The contract buyers make an initial investment, which will be spent on elite nursery schools and baby stuff. In the future, we receive payments as a percentage of the child’s income.
As the offspring of upper-middle-class parents, the child’s earning potential is good. But it’s a difficult asset to price. If the dividend payments are too high, might the child lose the incentive to work? Or would the child be more successful with a team of activist investors propelling him up the corporate ladder?
If he becomes too successful, will he set up a shell company in the Cayman Islands to hide his income?
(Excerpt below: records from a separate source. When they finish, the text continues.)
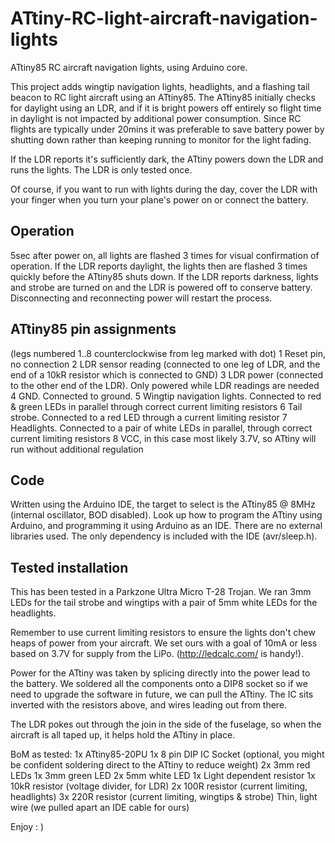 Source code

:ATtiny-RC-light-aircraft-navigation-lights
==========================================

ATtiny85 RC aircraft navigation lights, using Arduino core.

This project adds wingtip navigation lights, headlights, and a flashing tail beacon to RC light aircraft using an ATtiny85.  The ATtiny85 initially checks for daylight using an LDR, and if it is bright powers off entirely so flight time in daylight is not impacted by additional power consumption.  Since RC flights are typically under 20mins it was preferable to save battery power by shutting down rather than keeping running to monitor for the light fading.

If the LDR reports it's sufficiently dark, the ATtiny powers down the LDR and runs the lights.  The LDR is only tested once.

Of course, if you want to run with lights during the day, cover the LDR with your finger when you turn your plane's power on or connect the battery.

Operation
---------
5sec after power on, all lights are flashed 3 times for visual confirmation of operation.  If the LDR reports daylight, the lights then are flashed 3 times quickly before the ATtiny85 shuts down.  If the LDR reports darkness, lights and strobe are turned on and the LDR is powered off to conserve battery.  Disconnecting and reconnecting power will restart the process.

ATtiny85 pin assignments 
------------------------
(legs numbered 1..8 counterclockwise from leg marked with dot)
1 Reset pin, no connection
2 LDR sensor reading (connected to one leg of LDR, and the end of a 10kR resistor which is connected to GND)
3 LDR power (connected to the other end of the LDR). Only powered while LDR readings are needed
4 GND.  Connected to ground.
5 Wingtip navigation lights.  Connected to red & green LEDs in parallel through correct current limiting resistors
6 Tail strobe.  Connected to a red LED through a current limiting resistor
7 Headlights.  Connected to a pair of white LEDs in parallel, through correct current limiting resistors
8 VCC, in this case most likely 3.7V, so ATtiny will run without additional regulation

Code
----
Written using the Arduino IDE, the target to select is the ATtiny85 @ 8MHz (internal oscillator, BOD disabled).  Look up how to program the ATtiny using Arduino, and programming it using Arduino as an IDE.  There are no external libraries used.  The only dependency is included with the IDE (avr/sleep.h).

Tested installation
-------------------
This has been tested in a Parkzone Ultra Micro T-28 Trojan.  We ran 3mm LEDs for the tail strobe and wingtips with a pair of 5mm white LEDs for the headlights.

Remember to use current limiting resistors to ensure the lights don't chew heaps of power from your aircraft.  We set ours with a goal of 10mA or less based on 3.7V for supply from the LiPo.  (http://ledcalc.com/ is handy!).

Power for the ATtiny was taken by splicing directly into the power lead to the battery.  We soldered all the components onto a DIP8 socket so if we need to upgrade the software in future, we can pull the ATtiny.  The IC sits inverted with the resistors above, and wires leading out from there.

The LDR pokes out through the join in the side of the fuselage, so when the aircraft is all taped up, it helps hold the ATtiny in place.

BoM as tested:
	1x ATtiny85-20PU
	1x 8 pin DIP IC Socket (optional, you might be confident soldering direct to the ATtiny to reduce weight)
	2x 3mm red LEDs
	1x 3mm green LED
	2x 5mm white LED
	1x Light dependent resistor
	1x 10kR resistor (voltage divider, for LDR)
	2x 100R resistor (current limiting, headlights)
	3x 220R resistor (current limiting, wingtips & strobe)
	Thin, light wire (we pulled apart an IDE cable for ours)
	
  
Enjoy : )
We can compare this contract to a tax, because that’s kind of what it is. As shareholders, we go to great lengths to protect our investment. Maybe provide education to make sure he knows how to code, health care to ensure that he is able to work. Maybe even defend him from bullies at school.
With appropriately-optimized dividend payments, this could be a mutually beneficial relationship! Unsubstantiated economic theory suggests that taxable income elasticity can be illustrated with a curve:
To find the top of the curve, I downloaded tax revenue and GDP data for the OECD countries:
These plots don’t resemble curves so much as noisy lines. Still, let’s be like the Scandinavians and tax the child into prosperity!
How do Scandinavian governments collect so much tax revenue? I’m going to make some baseless guesses.
Norway is an outlier in that it has a lot of oil. It’s harder to hide income from oil production than it is to hide, say, iPhones sold in China. Denmark/Norway/Sweden also top the OECD countries in public sector employment. It’s hard to hide income when the income is paid by a government agency.
So maybe the optimal solution is to hire the child as my own employee, and then seize all of his income.